Directions: Lines in which "predominant" appears should be pulled from the data below.

[Items from a data source]
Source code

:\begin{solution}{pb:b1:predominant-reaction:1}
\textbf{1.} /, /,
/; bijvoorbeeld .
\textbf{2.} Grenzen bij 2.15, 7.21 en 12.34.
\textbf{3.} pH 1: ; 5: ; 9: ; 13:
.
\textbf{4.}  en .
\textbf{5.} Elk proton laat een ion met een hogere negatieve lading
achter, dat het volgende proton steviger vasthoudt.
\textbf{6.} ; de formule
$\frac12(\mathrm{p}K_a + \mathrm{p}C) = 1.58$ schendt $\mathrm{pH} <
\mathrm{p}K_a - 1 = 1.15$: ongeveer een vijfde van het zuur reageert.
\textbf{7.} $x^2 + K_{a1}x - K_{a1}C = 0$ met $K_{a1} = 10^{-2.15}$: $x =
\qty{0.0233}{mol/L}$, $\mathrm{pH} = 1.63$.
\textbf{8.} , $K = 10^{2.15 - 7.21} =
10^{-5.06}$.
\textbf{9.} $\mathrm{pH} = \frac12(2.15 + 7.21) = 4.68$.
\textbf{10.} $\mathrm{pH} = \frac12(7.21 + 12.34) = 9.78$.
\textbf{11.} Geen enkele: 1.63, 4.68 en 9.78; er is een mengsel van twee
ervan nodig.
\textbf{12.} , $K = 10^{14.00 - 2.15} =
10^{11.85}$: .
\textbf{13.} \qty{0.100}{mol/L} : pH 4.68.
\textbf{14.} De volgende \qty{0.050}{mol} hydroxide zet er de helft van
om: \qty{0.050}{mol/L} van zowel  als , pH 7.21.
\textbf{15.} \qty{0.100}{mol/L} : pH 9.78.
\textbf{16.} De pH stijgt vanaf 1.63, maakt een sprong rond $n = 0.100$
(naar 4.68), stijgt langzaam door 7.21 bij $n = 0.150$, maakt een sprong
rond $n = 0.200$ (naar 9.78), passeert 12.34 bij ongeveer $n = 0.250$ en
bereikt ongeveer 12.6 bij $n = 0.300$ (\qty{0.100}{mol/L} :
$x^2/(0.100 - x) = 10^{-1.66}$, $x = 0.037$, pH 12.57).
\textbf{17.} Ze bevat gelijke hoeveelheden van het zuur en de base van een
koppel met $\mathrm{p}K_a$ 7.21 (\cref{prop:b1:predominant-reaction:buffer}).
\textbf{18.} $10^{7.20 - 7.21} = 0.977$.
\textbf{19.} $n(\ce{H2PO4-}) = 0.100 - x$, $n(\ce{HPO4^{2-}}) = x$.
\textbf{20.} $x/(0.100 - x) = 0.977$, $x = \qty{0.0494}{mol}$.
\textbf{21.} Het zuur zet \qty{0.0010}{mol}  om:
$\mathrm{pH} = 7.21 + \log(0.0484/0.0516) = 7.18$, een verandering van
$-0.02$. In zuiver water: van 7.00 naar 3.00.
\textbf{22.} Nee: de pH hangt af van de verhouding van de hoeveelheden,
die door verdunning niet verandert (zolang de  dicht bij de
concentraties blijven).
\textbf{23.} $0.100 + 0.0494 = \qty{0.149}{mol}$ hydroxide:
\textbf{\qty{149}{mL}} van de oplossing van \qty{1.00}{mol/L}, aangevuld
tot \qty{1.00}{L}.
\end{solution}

* * *

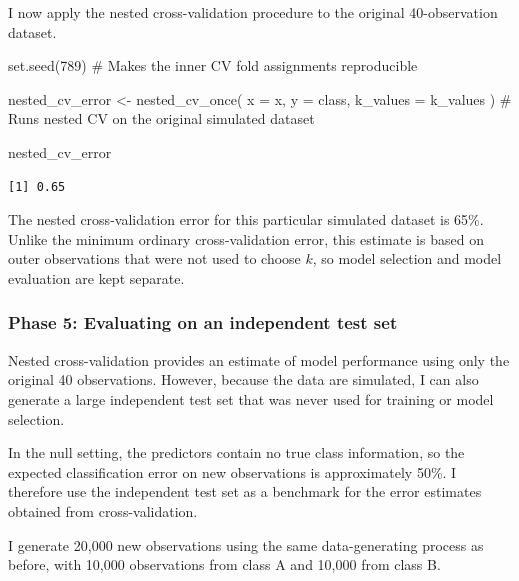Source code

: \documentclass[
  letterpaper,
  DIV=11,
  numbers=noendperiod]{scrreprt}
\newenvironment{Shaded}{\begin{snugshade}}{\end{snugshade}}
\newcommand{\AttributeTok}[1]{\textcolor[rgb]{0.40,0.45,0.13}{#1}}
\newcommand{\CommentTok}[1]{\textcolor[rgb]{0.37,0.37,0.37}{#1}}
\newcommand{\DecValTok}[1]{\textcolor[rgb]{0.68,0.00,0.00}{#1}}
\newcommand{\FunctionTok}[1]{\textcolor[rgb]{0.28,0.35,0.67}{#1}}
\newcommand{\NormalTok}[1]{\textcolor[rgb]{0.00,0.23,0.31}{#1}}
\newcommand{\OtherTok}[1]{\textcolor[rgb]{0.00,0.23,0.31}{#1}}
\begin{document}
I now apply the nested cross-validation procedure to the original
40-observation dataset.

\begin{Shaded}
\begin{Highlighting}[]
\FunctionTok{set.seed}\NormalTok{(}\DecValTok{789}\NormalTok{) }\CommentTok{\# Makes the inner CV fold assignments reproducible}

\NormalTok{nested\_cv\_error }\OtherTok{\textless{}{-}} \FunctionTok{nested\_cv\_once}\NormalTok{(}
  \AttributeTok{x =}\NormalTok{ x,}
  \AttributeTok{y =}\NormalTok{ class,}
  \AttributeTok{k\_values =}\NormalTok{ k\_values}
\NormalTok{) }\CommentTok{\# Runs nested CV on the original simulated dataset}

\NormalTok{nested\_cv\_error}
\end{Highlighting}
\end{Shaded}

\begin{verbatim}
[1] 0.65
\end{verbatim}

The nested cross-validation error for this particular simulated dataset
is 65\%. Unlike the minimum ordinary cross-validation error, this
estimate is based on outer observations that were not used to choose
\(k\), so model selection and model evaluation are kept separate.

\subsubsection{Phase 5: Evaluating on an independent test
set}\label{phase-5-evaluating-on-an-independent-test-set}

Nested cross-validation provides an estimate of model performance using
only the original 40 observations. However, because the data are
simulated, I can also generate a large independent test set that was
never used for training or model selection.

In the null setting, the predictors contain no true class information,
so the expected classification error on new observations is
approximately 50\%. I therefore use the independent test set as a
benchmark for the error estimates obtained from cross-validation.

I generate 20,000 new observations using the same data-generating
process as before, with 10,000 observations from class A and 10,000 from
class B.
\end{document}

Your solution:
:\begin{solution}{pb:b1:predominant-reaction:1}
koppel met $\mathrm{p}K_a$ 7.21 (\cref{prop:b1:predominant-reaction:buffer}).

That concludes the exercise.